Print each line of the material again, keeping everything exact.

[DATA TO PROCESS]
************

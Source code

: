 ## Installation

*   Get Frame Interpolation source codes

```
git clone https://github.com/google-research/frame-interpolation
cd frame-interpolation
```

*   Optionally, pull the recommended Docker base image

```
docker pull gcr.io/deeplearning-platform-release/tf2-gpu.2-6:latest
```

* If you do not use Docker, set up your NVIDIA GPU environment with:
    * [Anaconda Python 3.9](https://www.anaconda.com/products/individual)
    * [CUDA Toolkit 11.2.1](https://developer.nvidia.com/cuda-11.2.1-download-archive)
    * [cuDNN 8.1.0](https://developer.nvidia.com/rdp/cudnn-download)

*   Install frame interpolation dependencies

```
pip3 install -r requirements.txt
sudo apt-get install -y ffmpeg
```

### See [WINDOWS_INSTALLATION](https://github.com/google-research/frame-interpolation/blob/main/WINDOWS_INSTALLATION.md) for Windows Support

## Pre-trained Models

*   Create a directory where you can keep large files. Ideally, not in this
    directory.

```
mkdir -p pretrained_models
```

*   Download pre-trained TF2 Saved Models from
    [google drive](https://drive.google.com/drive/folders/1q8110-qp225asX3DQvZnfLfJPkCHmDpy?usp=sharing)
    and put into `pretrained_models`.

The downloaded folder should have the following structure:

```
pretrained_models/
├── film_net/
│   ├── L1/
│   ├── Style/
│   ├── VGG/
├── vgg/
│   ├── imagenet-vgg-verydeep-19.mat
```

************

[RESULT BELOW]
Source code

: ## Installation

*   Get Frame Interpolation source codes

```
git clone https://github.com/google-research/frame-interpolation
cd frame-interpolation
```

*   Optionally, pull the recommended Docker base image

```
docker pull gcr.io/deeplearning-platform-release/tf2-gpu.2-6:latest
```

* If you do not use Docker, set up your NVIDIA GPU environment with:
    * [Anaconda Python 3.9](https://www.anaconda.com/products/individual)
    * [CUDA Toolkit 11.2.1](https://developer.nvidia.com/cuda-11.2.1-download-archive)
    * [cuDNN 8.1.0](https://developer.nvidia.com/rdp/cudnn-download)

*   Install frame interpolation dependencies

```
pip3 install -r requirements.txt
sudo apt-get install -y ffmpeg
```

### See [WINDOWS_INSTALLATION](https://github.com/google-research/frame-interpolation/blob/main/WINDOWS_INSTALLATION.md) for Windows Support

## Pre-trained Models

*   Create a directory where you can keep large files. Ideally, not in this
    directory.

```
mkdir -p pretrained_models
```

*   Download pre-trained TF2 Saved Models from
    [google drive](https://drive.google.com/drive/folders/1q8110-qp225asX3DQvZnfLfJPkCHmDpy?usp=sharing)
    and put into `pretrained_models`.

The downloaded folder should have the following structure:

```
pretrained_models/
├── film_net/
│   ├── L1/
│   ├── Style/
│   ├── VGG/
├── vgg/
│   ├── imagenet-vgg-verydeep-19.mat
```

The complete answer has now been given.